Charges were upgraded against a hit-and-run driver who mowed down a victim on a busy lower Manhattan sidewalk and narrowly missed a woman pushing her baby in a stroller, prosecutors said Wednesday in court.
Tiffany Murdaugh, 34, of Philadelphia, now faces up to five years in prison if convicted of assault in the 1st degree for the 8 a.m. wreck on Beekman Street April 13.
Driving a Dodge Challenger, Murdaugh sped onto a crowded sidewalk at 25 miles per hour to pass the gridlocked cars, authorities said.
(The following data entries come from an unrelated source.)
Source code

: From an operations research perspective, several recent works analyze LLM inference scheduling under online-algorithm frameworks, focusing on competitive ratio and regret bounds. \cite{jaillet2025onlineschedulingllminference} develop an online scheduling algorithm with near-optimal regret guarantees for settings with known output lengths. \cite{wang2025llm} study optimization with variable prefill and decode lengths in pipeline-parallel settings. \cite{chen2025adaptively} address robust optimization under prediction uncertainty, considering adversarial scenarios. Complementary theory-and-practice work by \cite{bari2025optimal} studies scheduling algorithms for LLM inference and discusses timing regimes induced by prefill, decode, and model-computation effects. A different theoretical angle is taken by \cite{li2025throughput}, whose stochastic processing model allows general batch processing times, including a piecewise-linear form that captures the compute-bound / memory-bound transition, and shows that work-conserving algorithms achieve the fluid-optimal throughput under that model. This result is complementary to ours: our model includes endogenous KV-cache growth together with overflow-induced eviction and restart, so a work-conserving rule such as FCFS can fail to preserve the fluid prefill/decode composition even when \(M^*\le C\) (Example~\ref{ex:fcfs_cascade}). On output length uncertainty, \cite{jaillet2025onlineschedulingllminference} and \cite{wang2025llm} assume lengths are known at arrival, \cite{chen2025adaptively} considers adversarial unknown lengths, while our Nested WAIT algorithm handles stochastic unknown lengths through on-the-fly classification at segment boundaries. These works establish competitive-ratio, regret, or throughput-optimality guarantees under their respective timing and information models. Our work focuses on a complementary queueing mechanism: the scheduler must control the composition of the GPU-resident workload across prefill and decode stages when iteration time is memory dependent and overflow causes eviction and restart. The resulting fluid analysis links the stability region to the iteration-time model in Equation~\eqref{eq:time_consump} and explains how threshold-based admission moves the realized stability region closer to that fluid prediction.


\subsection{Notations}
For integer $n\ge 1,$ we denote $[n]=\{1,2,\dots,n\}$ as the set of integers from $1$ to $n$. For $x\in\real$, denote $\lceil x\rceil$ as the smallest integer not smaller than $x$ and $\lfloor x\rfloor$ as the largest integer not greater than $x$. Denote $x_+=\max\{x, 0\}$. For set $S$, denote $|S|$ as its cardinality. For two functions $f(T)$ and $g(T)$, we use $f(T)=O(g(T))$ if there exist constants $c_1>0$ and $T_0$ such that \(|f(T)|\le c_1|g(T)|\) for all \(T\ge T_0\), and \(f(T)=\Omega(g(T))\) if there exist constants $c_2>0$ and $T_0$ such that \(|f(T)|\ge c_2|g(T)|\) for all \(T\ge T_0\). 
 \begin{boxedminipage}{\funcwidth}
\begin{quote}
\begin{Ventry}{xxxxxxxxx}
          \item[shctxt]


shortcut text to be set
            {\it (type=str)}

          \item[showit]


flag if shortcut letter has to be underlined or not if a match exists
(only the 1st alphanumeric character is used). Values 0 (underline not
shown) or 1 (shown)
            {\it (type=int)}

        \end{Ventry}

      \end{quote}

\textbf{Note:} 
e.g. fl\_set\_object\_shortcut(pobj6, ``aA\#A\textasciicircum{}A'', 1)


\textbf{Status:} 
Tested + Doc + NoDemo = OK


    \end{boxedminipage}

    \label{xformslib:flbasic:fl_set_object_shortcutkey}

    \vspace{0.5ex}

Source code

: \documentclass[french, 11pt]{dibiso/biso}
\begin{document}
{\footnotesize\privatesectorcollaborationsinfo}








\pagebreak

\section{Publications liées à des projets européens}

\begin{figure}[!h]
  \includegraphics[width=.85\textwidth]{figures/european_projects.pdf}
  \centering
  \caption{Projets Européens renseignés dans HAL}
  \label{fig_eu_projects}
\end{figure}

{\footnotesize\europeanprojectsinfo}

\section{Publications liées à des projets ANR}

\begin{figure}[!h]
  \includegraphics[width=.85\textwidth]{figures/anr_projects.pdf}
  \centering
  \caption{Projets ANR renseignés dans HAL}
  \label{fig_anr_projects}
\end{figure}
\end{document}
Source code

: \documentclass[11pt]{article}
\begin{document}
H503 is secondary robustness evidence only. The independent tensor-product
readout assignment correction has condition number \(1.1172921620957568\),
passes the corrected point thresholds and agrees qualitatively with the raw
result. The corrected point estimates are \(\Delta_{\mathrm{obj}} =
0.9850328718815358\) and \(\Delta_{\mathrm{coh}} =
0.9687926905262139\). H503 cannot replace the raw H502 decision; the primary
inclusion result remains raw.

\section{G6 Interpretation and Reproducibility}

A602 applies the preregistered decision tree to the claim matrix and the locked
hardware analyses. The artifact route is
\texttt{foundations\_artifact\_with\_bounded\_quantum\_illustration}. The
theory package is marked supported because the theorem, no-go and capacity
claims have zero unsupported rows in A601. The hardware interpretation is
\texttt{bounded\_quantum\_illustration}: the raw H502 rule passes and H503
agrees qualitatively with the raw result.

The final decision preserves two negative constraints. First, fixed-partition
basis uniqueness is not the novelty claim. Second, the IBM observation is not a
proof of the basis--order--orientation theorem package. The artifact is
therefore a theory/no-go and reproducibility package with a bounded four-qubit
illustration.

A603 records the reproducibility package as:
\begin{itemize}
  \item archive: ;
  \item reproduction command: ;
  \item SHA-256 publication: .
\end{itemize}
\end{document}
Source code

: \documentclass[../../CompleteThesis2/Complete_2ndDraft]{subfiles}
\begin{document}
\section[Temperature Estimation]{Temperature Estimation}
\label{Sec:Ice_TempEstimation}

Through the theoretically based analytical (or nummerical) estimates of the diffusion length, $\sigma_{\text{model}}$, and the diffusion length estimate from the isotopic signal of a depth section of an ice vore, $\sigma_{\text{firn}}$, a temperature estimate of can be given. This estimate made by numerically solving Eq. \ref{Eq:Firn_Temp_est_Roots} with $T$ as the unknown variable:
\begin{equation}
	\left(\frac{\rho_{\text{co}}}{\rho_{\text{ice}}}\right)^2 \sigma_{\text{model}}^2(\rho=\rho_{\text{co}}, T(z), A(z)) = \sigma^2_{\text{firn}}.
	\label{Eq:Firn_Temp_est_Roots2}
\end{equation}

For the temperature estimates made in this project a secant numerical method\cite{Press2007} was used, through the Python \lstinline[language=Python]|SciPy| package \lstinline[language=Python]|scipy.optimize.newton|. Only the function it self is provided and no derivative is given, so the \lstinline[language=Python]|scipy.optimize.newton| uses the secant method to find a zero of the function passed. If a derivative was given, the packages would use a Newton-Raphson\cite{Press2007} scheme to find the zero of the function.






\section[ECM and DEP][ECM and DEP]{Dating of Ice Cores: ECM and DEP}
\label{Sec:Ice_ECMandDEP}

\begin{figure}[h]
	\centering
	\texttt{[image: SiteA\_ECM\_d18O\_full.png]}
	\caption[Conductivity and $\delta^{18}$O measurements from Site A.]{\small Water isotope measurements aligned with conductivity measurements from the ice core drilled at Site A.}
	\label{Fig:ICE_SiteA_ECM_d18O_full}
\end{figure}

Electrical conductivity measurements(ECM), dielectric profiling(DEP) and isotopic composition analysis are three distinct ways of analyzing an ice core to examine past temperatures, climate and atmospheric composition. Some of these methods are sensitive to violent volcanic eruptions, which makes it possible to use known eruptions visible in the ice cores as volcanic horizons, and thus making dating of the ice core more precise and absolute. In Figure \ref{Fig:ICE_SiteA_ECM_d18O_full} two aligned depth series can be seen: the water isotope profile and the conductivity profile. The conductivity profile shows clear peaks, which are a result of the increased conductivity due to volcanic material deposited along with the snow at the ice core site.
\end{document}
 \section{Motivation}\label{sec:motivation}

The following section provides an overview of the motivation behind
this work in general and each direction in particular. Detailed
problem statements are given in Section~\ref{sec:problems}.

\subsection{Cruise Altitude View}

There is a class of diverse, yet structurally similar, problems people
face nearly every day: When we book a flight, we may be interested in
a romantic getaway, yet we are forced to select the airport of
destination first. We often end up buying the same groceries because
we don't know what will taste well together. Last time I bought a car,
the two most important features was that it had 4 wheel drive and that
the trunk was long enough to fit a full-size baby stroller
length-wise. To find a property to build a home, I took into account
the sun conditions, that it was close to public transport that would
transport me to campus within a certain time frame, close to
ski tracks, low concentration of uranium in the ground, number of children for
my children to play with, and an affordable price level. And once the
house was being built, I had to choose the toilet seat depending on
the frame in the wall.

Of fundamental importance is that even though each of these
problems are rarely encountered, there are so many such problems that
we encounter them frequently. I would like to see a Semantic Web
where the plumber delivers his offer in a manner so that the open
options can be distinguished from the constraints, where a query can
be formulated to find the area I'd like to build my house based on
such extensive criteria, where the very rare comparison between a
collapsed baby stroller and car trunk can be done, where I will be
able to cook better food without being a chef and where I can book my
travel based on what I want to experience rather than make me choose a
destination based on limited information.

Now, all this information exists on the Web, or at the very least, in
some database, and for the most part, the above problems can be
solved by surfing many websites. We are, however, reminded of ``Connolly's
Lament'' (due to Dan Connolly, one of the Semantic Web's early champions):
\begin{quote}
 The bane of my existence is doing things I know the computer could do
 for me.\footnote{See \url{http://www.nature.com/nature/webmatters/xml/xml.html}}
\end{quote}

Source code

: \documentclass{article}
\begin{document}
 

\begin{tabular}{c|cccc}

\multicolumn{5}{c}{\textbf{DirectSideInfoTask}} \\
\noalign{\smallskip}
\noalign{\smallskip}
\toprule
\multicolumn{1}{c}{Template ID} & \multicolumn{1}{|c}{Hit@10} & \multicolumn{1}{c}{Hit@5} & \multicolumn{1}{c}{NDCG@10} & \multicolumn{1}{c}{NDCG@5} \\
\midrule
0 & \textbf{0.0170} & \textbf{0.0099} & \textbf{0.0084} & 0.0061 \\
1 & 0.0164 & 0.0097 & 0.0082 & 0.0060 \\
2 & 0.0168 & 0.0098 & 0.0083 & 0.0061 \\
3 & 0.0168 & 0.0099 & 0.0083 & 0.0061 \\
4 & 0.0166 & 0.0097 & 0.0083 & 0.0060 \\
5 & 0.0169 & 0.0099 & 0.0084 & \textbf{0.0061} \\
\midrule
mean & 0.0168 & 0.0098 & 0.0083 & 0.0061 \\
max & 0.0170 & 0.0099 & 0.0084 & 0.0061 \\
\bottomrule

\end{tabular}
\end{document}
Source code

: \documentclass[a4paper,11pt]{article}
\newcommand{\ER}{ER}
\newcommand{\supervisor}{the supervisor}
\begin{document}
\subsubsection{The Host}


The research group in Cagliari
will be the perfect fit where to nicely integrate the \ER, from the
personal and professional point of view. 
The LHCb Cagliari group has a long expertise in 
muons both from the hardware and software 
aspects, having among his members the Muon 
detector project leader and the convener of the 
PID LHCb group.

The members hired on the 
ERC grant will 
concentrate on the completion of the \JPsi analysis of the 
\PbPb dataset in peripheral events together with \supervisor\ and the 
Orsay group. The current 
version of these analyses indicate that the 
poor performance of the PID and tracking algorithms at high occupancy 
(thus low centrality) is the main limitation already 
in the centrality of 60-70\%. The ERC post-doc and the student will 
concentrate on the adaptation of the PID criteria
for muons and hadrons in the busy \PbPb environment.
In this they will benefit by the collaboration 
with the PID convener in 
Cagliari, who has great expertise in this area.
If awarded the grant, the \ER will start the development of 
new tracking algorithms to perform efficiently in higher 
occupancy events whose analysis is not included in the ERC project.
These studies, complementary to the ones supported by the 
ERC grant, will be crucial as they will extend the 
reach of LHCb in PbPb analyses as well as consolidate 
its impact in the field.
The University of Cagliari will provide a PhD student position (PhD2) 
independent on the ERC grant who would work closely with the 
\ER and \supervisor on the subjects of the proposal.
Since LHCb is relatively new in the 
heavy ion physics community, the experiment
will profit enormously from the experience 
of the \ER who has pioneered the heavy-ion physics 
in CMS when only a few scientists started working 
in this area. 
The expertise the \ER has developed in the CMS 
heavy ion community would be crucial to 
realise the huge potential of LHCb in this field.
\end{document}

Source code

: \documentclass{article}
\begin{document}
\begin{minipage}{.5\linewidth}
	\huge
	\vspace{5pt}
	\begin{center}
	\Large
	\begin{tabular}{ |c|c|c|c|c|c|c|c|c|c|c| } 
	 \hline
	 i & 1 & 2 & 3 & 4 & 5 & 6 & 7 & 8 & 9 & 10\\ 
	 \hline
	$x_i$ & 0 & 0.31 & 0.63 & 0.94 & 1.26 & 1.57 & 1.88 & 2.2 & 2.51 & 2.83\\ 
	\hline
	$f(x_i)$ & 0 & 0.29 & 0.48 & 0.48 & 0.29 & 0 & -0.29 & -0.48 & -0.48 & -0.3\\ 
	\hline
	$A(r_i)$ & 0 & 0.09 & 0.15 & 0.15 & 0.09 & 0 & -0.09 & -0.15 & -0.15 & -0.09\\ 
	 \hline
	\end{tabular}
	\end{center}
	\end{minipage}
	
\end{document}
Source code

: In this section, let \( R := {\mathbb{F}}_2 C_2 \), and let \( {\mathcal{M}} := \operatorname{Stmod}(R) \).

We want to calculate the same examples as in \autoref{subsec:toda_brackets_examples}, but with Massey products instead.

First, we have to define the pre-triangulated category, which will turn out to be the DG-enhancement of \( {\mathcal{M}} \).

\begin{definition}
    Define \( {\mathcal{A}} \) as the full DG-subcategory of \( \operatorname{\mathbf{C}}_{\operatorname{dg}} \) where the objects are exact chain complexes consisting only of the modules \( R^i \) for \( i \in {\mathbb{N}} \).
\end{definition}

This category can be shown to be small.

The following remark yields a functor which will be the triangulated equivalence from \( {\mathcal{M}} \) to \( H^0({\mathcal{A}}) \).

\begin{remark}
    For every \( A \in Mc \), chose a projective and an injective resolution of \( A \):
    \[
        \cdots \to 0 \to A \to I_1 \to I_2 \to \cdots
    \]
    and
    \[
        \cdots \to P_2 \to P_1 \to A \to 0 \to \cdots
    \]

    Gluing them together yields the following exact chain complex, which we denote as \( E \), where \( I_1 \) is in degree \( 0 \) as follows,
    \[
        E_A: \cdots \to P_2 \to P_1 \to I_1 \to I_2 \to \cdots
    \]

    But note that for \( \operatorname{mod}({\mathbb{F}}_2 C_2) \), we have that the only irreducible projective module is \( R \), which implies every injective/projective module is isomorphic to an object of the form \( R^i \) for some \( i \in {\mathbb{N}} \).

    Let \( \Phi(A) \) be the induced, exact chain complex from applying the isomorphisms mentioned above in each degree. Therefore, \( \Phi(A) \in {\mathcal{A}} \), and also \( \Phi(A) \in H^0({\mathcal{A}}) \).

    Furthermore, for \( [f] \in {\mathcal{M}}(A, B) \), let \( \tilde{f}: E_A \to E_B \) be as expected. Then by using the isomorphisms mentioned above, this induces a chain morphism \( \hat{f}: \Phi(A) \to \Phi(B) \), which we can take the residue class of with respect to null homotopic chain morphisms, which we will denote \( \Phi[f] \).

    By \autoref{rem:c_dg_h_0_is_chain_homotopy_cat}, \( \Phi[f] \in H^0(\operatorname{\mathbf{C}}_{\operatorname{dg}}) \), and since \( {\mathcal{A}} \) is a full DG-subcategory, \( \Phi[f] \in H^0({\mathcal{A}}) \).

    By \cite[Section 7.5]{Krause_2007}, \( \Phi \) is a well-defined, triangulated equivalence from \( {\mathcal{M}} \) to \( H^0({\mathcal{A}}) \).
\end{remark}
“Those pedestrians include a mother walking her two young children to a nearby school on that block and the mother actually pushes the children into Beekman Street which is full of traffic at that time to save them,” said Assistant District Attorney Philip Gary.
“The defendant’s vehicle does not slow down, does not swerve and continues driving down the sidewalk until it runs over the victim – in this case a 37-year-old woman on her way to work,” said the prosecutor, arguing for a bail increase from $2,500 to $100,000.
Surveillance video captured the collision that threw the victim into the air, shattering her knee and slicing her face.
Once the traffic cleared, Murdaugh merged back into the street and fled the scene, authorities said.
A half hour later, Murdaugh lost her cool again, repeatedly ramming into another vehicle trying to parallel park in Crown Heights, Brooklyn.
When the victim in the second accident called the police, Murdaugh took off on foot, leaving her car at the scene, court papers show.
Cops later tracked down Murdaugh to her home in Philadelphia, and she turned herself in May 19. “I blacked out and don’t recall anything until the fender bender in Brooklyn,” she told police. “I did smoke some marijuana, it must have been laced with something.”
Murdaugh, who works as an apprentice in the cement mason’s union, said she’d just wrapped up a double shift and was exhausted when she had the collision in Manhattan.
Justice Gregory Carro did not increase Murdaugh’s bail. She pleaded not guilty to assault, reckless endangerment and leaving the scene of an accident.
“Pedestrians have the right to feel completely safe and secure on our sidewalks and when crossing the street, which is why the conduct this driver is accused of is so egregious,” said District Attorney Cyrus Vance. “There is no place for this type of recklessness in New York City.”
She was originally charged with assault in the 2nd degree and faced two years in jail.